Question

How can eliminate the duplication in fasta file

0

Entering edit mode

4.0 years ago

Bioinfo ▴ 20

Hello Biostar ! i hope you're doing well , i have question please i m trying to build database bacteria genre using all the sequences published to calculate the coverage of my reads against this database using bowtie2 for mapping , for that , i merge all the genomes sequences i downloaded from ncbi in one fasta_library ( i merge 74 files in on fasta file ) , the problem is that in this fasta file (the library i created ) i have a lot of duplicated sequences , and that affected the coverage in a big way , so i'm asking if theres any way to eliminate duplication i have in my Library_File , or if theres any way to merge the sequences without having the duplication , or also if theres any other way to calclulate the coverage of my reads against reference sequences

Assembly alignment sequencing assembly • 831 views

ADD COMMENT • link updated 4.0 years ago by GenoMax 141k • written 4.0 years ago by Bioinfo ▴ 20

0

Entering edit mode

Hello Bioinfo!

This topic has been addressed multiple times on the site. Please see posts here: https://www.biostars.org/local/search/page/?q=fasta+remove+duplicates

For this reason we have closed your question. This allows us to keep the site focused on the topics that the community can help with.

If you disagree please tell us why in a reply below, we'll be happy to talk about it.

Cheers!

ADD REPLY • link 4.0 years ago by Ram 43k

1

Entering edit mode

the original poster actually means something else completely, they call the similar regions in their reference genomes as "duplicated" regions,

ADD REPLY • link 4.0 years ago by Istvan Albert 100k

score 0 · Answer 1 · 2020-04-22

regions of high similarity between genomes are not called duplicated sequences

those are just that - similar regions

now in your case don't worry about this at all, your mapper will flag the multiply mapped reads in some way (for example bwa will set the mapping quality to zero and will produce an XA tag I think) thus from the alignments you can always tell what is the coverage of the unique regions, just filter for mapping quality to use the uniquely mapped reads

score 0 · Answer 2 · 2020-04-22

This is precisely why I added this comment to your last post: C: how can i determine the couverture (coverage ) of my reads on the whole genome u

There is no way for you to remove "duplicates" (similar sequences) in reference genomes (unless you have multiple strains of one organism and can cut those down some).

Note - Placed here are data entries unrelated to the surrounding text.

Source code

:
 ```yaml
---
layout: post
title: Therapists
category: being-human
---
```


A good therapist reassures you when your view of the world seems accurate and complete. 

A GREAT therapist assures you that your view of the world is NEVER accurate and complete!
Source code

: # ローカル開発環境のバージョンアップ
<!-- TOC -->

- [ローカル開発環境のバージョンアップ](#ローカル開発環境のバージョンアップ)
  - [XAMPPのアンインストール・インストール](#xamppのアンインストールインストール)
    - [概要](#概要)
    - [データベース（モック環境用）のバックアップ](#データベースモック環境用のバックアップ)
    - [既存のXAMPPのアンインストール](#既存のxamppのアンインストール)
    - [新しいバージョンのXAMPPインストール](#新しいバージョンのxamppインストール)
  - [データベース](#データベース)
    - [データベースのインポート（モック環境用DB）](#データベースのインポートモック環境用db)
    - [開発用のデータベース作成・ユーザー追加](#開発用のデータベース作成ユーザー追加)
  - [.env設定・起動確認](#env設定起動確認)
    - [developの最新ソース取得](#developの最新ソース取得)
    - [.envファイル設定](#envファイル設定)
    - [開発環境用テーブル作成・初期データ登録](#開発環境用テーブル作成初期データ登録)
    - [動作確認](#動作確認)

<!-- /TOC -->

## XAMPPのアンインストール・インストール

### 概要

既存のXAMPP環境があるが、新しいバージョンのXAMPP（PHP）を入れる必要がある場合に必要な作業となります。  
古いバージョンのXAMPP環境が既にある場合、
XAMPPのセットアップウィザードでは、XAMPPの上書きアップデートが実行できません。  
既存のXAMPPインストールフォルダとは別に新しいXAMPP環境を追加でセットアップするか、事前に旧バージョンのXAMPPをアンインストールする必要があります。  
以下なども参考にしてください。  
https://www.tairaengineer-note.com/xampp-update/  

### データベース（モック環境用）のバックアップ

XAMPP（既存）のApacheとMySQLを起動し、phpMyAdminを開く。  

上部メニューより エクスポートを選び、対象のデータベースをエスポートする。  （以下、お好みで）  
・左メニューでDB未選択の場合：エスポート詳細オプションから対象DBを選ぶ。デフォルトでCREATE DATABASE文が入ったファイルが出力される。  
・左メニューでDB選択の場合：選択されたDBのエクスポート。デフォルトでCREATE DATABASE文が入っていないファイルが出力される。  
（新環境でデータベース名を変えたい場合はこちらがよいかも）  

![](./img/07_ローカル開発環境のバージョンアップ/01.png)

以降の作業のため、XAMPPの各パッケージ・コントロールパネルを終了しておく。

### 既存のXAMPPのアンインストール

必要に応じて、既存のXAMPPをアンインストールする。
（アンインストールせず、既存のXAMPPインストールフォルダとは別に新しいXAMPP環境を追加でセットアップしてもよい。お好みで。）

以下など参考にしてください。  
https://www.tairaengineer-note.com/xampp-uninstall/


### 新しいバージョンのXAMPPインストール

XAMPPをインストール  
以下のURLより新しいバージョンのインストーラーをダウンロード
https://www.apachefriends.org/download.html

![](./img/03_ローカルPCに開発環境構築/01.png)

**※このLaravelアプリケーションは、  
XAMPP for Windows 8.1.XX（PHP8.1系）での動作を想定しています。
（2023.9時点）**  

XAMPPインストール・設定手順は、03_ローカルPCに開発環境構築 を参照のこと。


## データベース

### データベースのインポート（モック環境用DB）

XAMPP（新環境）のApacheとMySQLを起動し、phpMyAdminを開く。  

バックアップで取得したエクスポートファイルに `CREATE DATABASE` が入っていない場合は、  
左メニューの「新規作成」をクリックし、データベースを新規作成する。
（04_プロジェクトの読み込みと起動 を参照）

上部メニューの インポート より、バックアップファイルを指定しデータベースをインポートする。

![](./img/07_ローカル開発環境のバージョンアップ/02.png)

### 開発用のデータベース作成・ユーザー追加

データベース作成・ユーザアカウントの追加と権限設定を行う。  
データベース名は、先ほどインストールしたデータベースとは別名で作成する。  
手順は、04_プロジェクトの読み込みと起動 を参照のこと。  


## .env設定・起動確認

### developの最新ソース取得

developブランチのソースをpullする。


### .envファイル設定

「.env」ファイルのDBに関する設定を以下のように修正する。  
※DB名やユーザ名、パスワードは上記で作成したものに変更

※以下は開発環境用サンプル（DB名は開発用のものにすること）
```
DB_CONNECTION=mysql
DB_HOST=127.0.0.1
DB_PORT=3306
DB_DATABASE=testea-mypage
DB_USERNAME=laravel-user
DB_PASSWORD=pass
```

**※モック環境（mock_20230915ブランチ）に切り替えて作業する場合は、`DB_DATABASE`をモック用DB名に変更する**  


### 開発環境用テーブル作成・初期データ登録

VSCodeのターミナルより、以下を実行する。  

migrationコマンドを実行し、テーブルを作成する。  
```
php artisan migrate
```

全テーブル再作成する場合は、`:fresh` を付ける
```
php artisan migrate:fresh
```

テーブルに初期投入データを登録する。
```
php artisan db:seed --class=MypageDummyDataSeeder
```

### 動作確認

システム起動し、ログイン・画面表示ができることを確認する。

Since your aim seems to be calculation of "coverage" with an aligner like BBMap you can handle the multi-mapping reads in several ways. Following is the relevant option.

ambiguous=best          (ambig) Set behavior on ambiguously-mapped reads (with 
                        multiple top-scoring mapping locations).
                            best    (use the first best site)
                            toss    (consider unmapped)
                            random  (select one top-scoring site randomly)
                            all     (retain all top-scoring sites)

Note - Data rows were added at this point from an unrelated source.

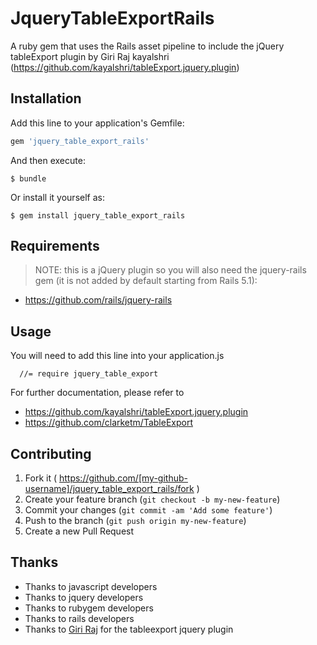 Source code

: # JqueryTableExportRails

 A ruby gem that uses the Rails asset pipeline to include the jQuery tableExport plugin by Giri Raj kayalshri (https://github.com/kayalshri/tableExport.jquery.plugin)

## Installation

Add this line to your application's Gemfile:

```ruby
gem 'jquery_table_export_rails'
```

And then execute:

    $ bundle

Or install it yourself as:

    $ gem install jquery_table_export_rails

## Requirements

> NOTE: this is a jQuery plugin so you will also need the jquery-rails gem (it is not added by default starting from Rails 5.1):

* https://github.com/rails/jquery-rails    

## Usage

You will need to add this line into your application.js

```
  //= require jquery_table_export
```

For further documentation, please refer to
* https://github.com/kayalshri/tableExport.jquery.plugin
* https://github.com/clarketm/TableExport

## Contributing

1. Fork it ( https://github.com/[my-github-username]/jquery_table_export_rails/fork )
2. Create your feature branch (`git checkout -b my-new-feature`)
3. Commit your changes (`git commit -am 'Add some feature'`)
4. Push to the branch (`git push origin my-new-feature`)
5. Create a new Pull Request

## Thanks

* Thanks to javascript developers
* Thanks to jquery developers
* Thanks to rubygem developers
* Thanks to rails developers
* Thanks to [Giri Raj](https://github.com/kayalshri) for the tableexport jquery plugin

You could choose random to conservatively place them at one random location. This may be the best (not what best means above) option. If you choose to place them in all locations then you would be seriously over-estimating your coverage (since the read likely came from one genome). Other two options would just result in odd placements or loss of a lot of data.

Note: I don't think bowtie2 has a similar set of options. It may simply stop aligning reads to multi-mapping locations after a certain number is reached.